Pictures paired with source code
===============
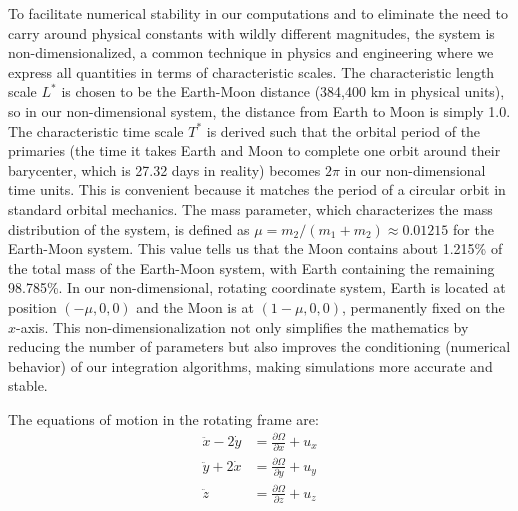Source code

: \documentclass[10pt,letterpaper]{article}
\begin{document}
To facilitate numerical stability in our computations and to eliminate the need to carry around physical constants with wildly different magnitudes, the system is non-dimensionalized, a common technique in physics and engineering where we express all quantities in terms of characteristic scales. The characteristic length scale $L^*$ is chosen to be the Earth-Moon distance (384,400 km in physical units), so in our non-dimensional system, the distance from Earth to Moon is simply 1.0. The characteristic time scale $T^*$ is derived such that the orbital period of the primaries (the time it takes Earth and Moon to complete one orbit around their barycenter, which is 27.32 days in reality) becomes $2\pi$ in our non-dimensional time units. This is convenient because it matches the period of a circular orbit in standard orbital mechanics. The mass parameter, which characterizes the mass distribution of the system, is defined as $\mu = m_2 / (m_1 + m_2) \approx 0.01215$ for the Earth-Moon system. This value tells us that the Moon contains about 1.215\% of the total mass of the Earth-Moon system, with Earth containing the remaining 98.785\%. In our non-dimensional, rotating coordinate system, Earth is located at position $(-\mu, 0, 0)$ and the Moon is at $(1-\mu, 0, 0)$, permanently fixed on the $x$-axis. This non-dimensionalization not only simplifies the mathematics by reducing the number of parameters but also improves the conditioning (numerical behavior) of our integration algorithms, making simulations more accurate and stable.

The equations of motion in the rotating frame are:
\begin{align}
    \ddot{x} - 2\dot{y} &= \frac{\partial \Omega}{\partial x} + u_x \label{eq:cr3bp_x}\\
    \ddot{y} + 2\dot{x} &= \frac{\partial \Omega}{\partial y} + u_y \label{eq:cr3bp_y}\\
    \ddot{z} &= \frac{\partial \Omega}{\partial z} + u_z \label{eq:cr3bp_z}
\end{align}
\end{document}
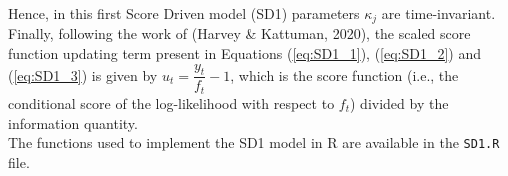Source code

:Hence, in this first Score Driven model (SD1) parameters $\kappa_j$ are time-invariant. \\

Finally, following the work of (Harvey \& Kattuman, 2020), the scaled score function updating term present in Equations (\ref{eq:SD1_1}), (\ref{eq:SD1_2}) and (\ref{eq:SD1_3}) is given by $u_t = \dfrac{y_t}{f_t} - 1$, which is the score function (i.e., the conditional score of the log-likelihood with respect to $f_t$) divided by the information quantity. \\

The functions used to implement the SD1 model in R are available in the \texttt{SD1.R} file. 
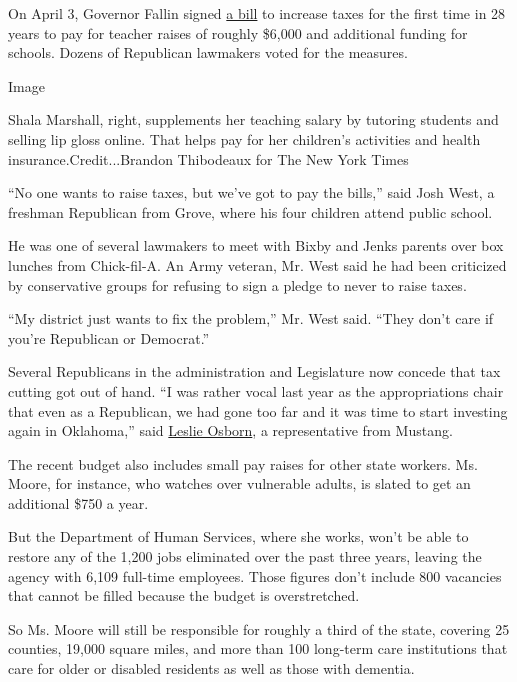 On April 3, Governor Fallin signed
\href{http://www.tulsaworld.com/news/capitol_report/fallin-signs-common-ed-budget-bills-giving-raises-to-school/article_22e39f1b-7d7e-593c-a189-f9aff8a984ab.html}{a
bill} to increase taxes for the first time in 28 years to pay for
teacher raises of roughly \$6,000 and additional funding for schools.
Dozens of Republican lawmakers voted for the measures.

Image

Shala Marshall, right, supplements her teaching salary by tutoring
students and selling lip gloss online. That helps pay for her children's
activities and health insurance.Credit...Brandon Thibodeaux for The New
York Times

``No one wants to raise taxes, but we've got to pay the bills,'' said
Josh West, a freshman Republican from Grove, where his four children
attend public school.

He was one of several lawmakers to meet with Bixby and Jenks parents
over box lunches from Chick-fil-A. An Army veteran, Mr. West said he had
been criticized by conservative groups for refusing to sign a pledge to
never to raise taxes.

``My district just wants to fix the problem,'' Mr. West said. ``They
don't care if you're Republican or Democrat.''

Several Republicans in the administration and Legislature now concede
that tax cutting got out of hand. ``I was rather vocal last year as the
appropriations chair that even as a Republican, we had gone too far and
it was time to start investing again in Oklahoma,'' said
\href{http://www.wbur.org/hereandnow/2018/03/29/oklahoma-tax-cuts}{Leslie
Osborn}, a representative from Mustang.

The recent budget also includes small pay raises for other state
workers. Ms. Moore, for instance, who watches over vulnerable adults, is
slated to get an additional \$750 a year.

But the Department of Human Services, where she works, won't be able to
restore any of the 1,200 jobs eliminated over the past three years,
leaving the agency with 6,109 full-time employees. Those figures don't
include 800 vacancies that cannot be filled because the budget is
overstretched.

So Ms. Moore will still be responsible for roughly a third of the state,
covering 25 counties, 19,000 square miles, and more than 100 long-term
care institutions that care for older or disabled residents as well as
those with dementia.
===============
WHAT THE TASK ASKS – Word for word, reproduce all the data, but not the pictures.

RESULT OF THE EXERCISE –
Source code

: \documentclass[10pt,letterpaper]{article}
\begin{document}
To facilitate numerical stability in our computations and to eliminate the need to carry around physical constants with wildly different magnitudes, the system is non-dimensionalized, a common technique in physics and engineering where we express all quantities in terms of characteristic scales. The characteristic length scale $L^*$ is chosen to be the Earth-Moon distance (384,400 km in physical units), so in our non-dimensional system, the distance from Earth to Moon is simply 1.0. The characteristic time scale $T^*$ is derived such that the orbital period of the primaries (the time it takes Earth and Moon to complete one orbit around their barycenter, which is 27.32 days in reality) becomes $2\pi$ in our non-dimensional time units. This is convenient because it matches the period of a circular orbit in standard orbital mechanics. The mass parameter, which characterizes the mass distribution of the system, is defined as $\mu = m_2 / (m_1 + m_2) \approx 0.01215$ for the Earth-Moon system. This value tells us that the Moon contains about 1.215\% of the total mass of the Earth-Moon system, with Earth containing the remaining 98.785\%. In our non-dimensional, rotating coordinate system, Earth is located at position $(-\mu, 0, 0)$ and the Moon is at $(1-\mu, 0, 0)$, permanently fixed on the $x$-axis. This non-dimensionalization not only simplifies the mathematics by reducing the number of parameters but also improves the conditioning (numerical behavior) of our integration algorithms, making simulations more accurate and stable.

The equations of motion in the rotating frame are:
\begin{align}
    \ddot{x} - 2\dot{y} &= \frac{\partial \Omega}{\partial x} + u_x \label{eq:cr3bp_x}\\
    \ddot{y} + 2\dot{x} &= \frac{\partial \Omega}{\partial y} + u_y \label{eq:cr3bp_y}\\
    \ddot{z} &= \frac{\partial \Omega}{\partial z} + u_z \label{eq:cr3bp_z}
\end{align}
\end{document}
Source code

:Hence, in this first Score Driven model (SD1) parameters $\kappa_j$ are time-invariant. \\

Finally, following the work of (Harvey \& Kattuman, 2020), the scaled score function updating term present in Equations (\ref{eq:SD1_1}), (\ref{eq:SD1_2}) and (\ref{eq:SD1_3}) is given by $u_t = \dfrac{y_t}{f_t} - 1$, which is the score function (i.e., the conditional score of the log-likelihood with respect to $f_t$) divided by the information quantity. \\

The functions used to implement the SD1 model in R are available in the \texttt{SD1.R} file. 
 On April 3, Governor Fallin signed
\href{http://www.tulsaworld.com/news/capitol_report/fallin-signs-common-ed-budget-bills-giving-raises-to-school/article_22e39f1b-7d7e-593c-a189-f9aff8a984ab.html}{a
bill} to increase taxes for the first time in 28 years to pay for
teacher raises of roughly \$6,000 and additional funding for schools.
Dozens of Republican lawmakers voted for the measures.

Image

Shala Marshall, right, supplements her teaching salary by tutoring
students and selling lip gloss online. That helps pay for her children's
activities and health insurance.Credit...Brandon Thibodeaux for The New
York Times

``No one wants to raise taxes, but we've got to pay the bills,'' said
Josh West, a freshman Republican from Grove, where his four children
attend public school.

He was one of several lawmakers to meet with Bixby and Jenks parents
over box lunches from Chick-fil-A. An Army veteran, Mr. West said he had
been criticized by conservative groups for refusing to sign a pledge to
never to raise taxes.

``My district just wants to fix the problem,'' Mr. West said. ``They
don't care if you're Republican or Democrat.''

Several Republicans in the administration and Legislature now concede
that tax cutting got out of hand. ``I was rather vocal last year as the
appropriations chair that even as a Republican, we had gone too far and
it was time to start investing again in Oklahoma,'' said
\href{http://www.wbur.org/hereandnow/2018/03/29/oklahoma-tax-cuts}{Leslie
Osborn}, a representative from Mustang.

The recent budget also includes small pay raises for other state
workers. Ms. Moore, for instance, who watches over vulnerable adults, is
slated to get an additional \$750 a year.

But the Department of Human Services, where she works, won't be able to
restore any of the 1,200 jobs eliminated over the past three years,
leaving the agency with 6,109 full-time employees. Those figures don't
include 800 vacancies that cannot be filled because the budget is
overstretched.

So Ms. Moore will still be responsible for roughly a third of the state,
covering 25 counties, 19,000 square miles, and more than 100 long-term
care institutions that care for older or disabled residents as well as
those with dementia.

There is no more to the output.